### DIRECTIONS
Everything from the line holding "## Enum: candy_machine_contract_version" to the end of the data must be reproduced exactly; include both boundary lines and nothing else.

### DATA SHOWN
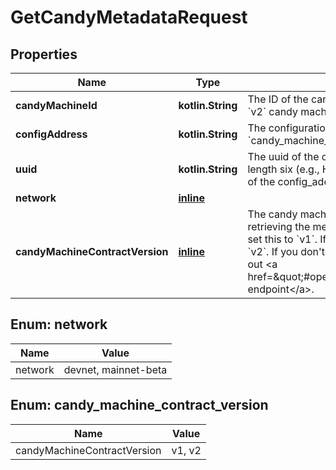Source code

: 
# GetCandyMetadataRequest

## Properties
Name | Type | Description | Notes
------------ | ------------- | ------------- | -------------
**candyMachineId** | **kotlin.String** | The ID of the candy machine. This is the same as &#x60;config_address&#x60; for &#x60;v2&#x60; candy machines (supply either).  |  [optional]
**configAddress** | **kotlin.String** | The configuration address of the candy machine. This is the same as &#x60;candy_machine_id&#x60; for &#x60;v2&#x60; candy machines (supply either).  |  [optional]
**uuid** | **kotlin.String** | The uuid of the candy machine. This is an alphanumeric string of length six (e.g., HpVdfP), which corresponds to the first six characters of the config_address.  |  [optional]
**network** | [**inline**](#Network) |  |  [optional]
**candyMachineContractVersion** | [**inline**](#CandyMachineContractVersion) | The candy machine contract of the candy machine for which you are retrieving the metadata. If you are providing &#x60;v1&#x60; candy machine ID, set this to &#x60;v1&#x60;. If you are providing &#x60;v2&#x60; candy machine ID, set this to &#x60;v2&#x60;. If you don&#39;t know which version your candy machine is, check out &lt;a href&#x3D;\&quot;#operation/solanaGetAccountIsCandyMachine\&quot;&gt;this endpoint&lt;/a&gt;.  |  [optional]


<a name="Network"></a>
## Enum: network
Name | Value
---- | -----
network | devnet, mainnet-beta


<a name="CandyMachineContractVersion"></a>
## Enum: candy_machine_contract_version
Name | Value
---- | -----
candyMachineContractVersion | v1, v2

### ANSWER SPACE
## Enum: candy_machine_contract_version
Name | Value
---- | -----
candyMachineContractVersion | v1, v2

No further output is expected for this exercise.